Objective: To assess the preoperative value of washing cytology in maxillary sinus lesions with suspected malignancy.
Study Design: Over a 4-year period, 96 p tients with clinical or radiologic suspicion of a malignant maxillary sinus tumor either confined to the maxillary complex or extending to the nasal cavity underwent preoperative cytologic evaluation by sinus puncture and local washing or nasal washing. Subsequently all patients underwent endoscopic sinus surgery (ESS) and partial or total maxillectomy. For controls, 10 patients with rhinosinusitis, who according to standard symptoms and radiologic scores, were candidates for ESS, washing cytology and subsequent random mucosal biopsy were used.

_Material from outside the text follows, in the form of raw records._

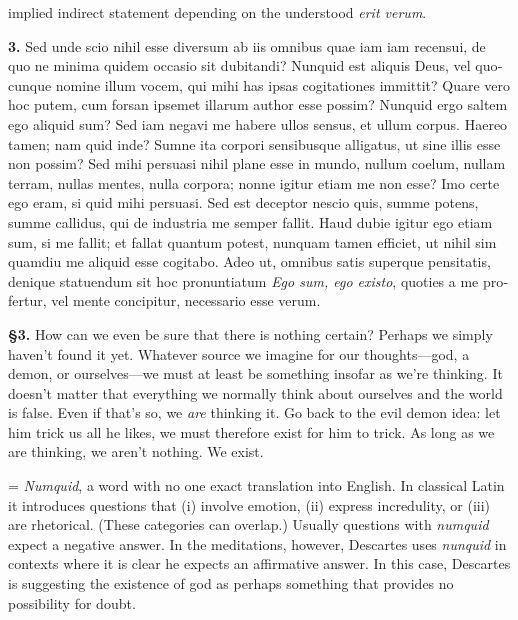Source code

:  implied indirect statement depending on the understood \textit{erit verum}.


\clearpage

\beginnumbering
\pstart
\begin{latin}
    \textenglish{\textbf{3.}} Sed unde scio nihil esse diversum ab iis omnibus quae iam iam recensui, de quo ne minima quidem occasio sit dubitandi? Nunquid est aliquis Deus, vel quocunque nomine illum vocem, qui mihi has ipsas cogitationes immittit? Quare vero hoc putem, cum forsan ipsemet illarum author esse possim? Nunquid ergo saltem ego aliquid sum? Sed iam negavi me habere ullos sensus, et ullum corpus. Haereo tamen; nam quid  inde? Sumne ita corpori sensibusque alligatus, ut sine illis esse non possim? Sed mihi persuasi nihil plane esse in mundo, nullum coelum, nullam terram, nullas mentes, nulla corpora; nonne igitur etiam me non esse? Imo certe ego eram, si quid mihi persuasi. Sed est deceptor nescio quis, summe potens, summe callidus, qui de industria me semper fallit. Haud dubie igitur ego etiam sum, si me fallit; et fallat quantum potest, nunquam tamen efficiet, ut nihil sim quamdiu me aliquid esse cogitabo. Adeo ut, omnibus satis superque pensitatis, denique statuendum sit hoc pronuntiatum \textit{Ego sum, ego existo}, quoties a me profertur, vel mente concipitur, necessario esse verum.
\end{latin}
\pend
\endnumbering

\prenotes

\textbf{§3.} How can we even be sure that there is nothing certain? Perhaps we simply haven't found it yet. Whatever source we imagine for our thoughts---god, a demon, or ourselves---we must at least be something insofar as we're thinking. It doesn't matter that everything we normally think about ourselves and the world is false. Even if that's so, we \textit{are} thinking it. Go back to the evil demon idea: let him trick us all he likes, we must therefore exist for him to trick. As long as we are thinking, we aren't nothing. We exist.

 = \textit{Numquid}, a word with no one exact translation into English. In classical Latin it introduces questions that (i) involve emotion, (ii) express incredulity, or (iii) are rhetorical. (These categories can overlap.) Usually questions with \textit{numquid} expect a negative answer. In the meditations, however, Descartes uses \textit{nunquid} in contexts where it is clear he expects an affirmative answer. In this case, Descartes is suggesting the existence of god as perhaps something that provides no possibility for doubt.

Results: There were 47 malignant, 42 benign and 7 borderline cases. Benign lesions included inflammatory conditions (17), squamous proliferations (6), soft tissue lesions (9) and odontogenic lesions (10). Borderline lesions included hemangiopericytoma (4) and ameloblastoma (3). Malignant lesions included squamous cell carcinoma (8), sinonasal adenocarcinoma (2), salivary gland tumors (4), soft tissue tumors (18), malignant melanoma (8) and hematolymphoid neoplasms (7). The overall sensitivity, specificity, positive predictive value and negative predictive value of preoperative washing cytology were 88.6%, 88.2%, 86.6%, 90%, respectively. Diagnostic agreement between cytology and follow-up biopsy was seen mostly in benign inflammatory and odontogenic lesions and in squamous cell carcinoma and salivary gland malignancies.
Conclusion: Preoperative sinus washing cytology is a noninvasive and rapid method of diagnosis, with a definite impact on patient surgical planning. Clusters of sloughed epithelial cells, so called Creola bodies, may be a diagnostic pitfall in benign lesions.